Supplied material START

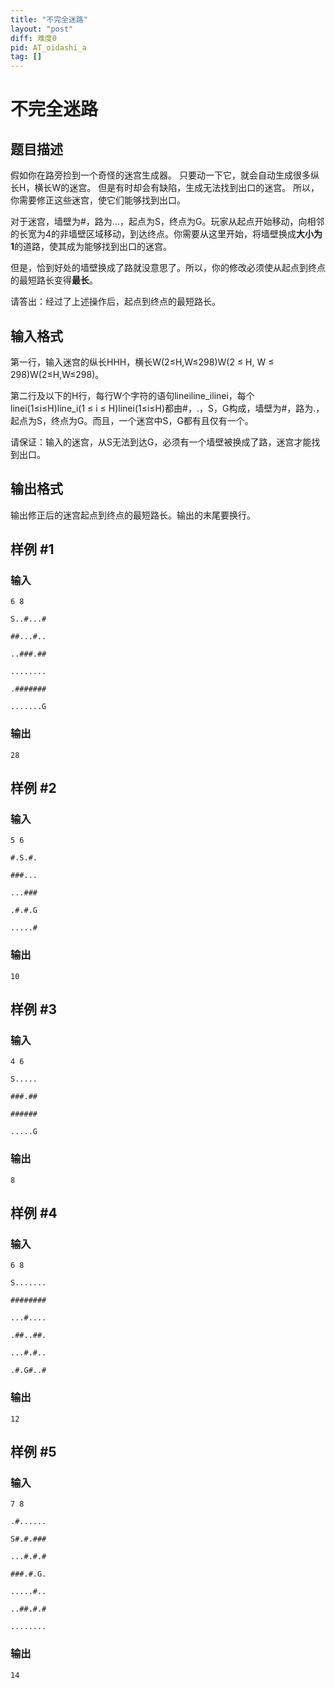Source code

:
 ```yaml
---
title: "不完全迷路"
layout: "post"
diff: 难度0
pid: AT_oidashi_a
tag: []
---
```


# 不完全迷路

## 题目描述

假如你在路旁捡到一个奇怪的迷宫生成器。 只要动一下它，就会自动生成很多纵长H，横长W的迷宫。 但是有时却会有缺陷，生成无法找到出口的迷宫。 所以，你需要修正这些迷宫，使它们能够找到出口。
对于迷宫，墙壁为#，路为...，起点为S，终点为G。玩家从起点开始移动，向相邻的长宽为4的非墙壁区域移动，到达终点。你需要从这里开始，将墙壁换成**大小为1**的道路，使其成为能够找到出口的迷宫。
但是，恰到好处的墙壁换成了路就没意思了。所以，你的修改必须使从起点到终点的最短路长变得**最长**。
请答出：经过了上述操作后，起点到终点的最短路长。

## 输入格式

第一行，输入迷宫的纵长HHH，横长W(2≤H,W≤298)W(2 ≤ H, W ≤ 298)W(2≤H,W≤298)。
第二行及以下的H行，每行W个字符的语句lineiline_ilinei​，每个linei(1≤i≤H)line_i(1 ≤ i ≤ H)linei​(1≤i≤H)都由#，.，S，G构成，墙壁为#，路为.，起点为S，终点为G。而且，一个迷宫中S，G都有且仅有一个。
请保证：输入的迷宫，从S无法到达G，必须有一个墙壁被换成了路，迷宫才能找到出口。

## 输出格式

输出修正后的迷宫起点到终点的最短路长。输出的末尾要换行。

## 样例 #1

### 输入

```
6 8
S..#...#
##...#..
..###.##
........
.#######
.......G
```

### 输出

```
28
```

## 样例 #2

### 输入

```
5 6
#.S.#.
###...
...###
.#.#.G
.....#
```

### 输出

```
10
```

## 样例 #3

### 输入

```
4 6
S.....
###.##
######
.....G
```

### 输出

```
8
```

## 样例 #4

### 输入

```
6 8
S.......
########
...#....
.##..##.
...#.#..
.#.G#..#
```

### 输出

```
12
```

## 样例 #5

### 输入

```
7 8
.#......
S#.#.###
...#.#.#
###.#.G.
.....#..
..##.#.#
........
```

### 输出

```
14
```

Supplied material END
Supplied material START

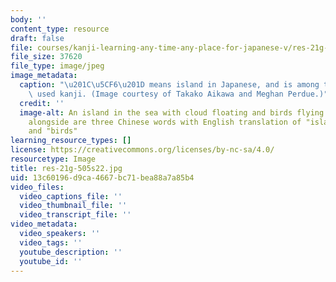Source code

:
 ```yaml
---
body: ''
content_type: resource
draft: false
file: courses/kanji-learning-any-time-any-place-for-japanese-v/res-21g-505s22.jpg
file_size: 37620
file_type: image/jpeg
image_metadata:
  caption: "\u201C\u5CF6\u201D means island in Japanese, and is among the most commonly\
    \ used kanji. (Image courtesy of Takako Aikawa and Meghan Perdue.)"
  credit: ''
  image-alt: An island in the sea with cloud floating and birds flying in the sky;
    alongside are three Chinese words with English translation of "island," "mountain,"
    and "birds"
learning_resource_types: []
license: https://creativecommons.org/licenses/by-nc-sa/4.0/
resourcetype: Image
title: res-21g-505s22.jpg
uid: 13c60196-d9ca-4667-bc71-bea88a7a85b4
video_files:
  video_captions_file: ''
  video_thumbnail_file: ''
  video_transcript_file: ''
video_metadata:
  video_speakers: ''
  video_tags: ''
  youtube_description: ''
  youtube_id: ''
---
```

Supplied material END

## [About this task]
Say how many lines of the data above include the word "起点为S", and add nothing further.

## [Solution for this exercise]
2